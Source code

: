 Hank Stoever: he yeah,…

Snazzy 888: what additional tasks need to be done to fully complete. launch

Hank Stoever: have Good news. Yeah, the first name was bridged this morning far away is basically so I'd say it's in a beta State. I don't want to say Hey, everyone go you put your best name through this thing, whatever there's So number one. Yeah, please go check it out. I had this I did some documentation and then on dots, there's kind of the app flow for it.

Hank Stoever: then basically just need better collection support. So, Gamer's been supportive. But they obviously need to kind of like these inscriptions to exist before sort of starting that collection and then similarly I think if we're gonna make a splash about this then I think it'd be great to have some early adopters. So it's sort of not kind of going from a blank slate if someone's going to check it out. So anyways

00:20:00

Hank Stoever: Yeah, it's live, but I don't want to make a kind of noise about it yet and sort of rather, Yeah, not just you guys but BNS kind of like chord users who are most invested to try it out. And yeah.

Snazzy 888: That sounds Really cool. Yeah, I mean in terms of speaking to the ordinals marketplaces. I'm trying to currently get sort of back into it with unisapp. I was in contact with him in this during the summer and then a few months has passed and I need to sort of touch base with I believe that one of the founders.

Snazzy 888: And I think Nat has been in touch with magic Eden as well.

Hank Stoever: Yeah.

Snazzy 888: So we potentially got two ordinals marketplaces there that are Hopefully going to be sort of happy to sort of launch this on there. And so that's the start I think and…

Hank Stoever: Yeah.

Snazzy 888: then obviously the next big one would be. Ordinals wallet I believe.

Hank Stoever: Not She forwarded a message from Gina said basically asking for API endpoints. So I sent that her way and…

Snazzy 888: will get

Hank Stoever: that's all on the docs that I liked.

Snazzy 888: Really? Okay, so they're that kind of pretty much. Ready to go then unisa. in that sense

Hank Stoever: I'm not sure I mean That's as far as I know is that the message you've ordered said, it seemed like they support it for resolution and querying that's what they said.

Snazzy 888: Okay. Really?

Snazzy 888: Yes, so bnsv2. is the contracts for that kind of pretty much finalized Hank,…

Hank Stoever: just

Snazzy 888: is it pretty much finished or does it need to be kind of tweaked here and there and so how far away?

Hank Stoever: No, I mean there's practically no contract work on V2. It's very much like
══════════════════════════════
* _Activity_:
Reproduce only the lines between the line containing "Hank Stoever: that's" and the last line of the records, those two lines included, exactly.

* _Task answer_:
Hank Stoever: that's all on the docs that I liked.

Snazzy 888: Really? Okay, so they're that kind of pretty much. Ready to go then unisa. in that sense

Hank Stoever: I'm not sure I mean That's as far as I know is that the message you've ordered said, it seemed like they support it for resolution and querying that's what they said.

Snazzy 888: Okay. Really?

Snazzy 888: Yes, so bnsv2. is the contracts for that kind of pretty much finalized Hank,…

Hank Stoever: just

Snazzy 888: is it pretty much finished or does it need to be kind of tweaked here and there and so how far away?

Hank Stoever: No, I mean there's practically no contract work on V2. It's very much like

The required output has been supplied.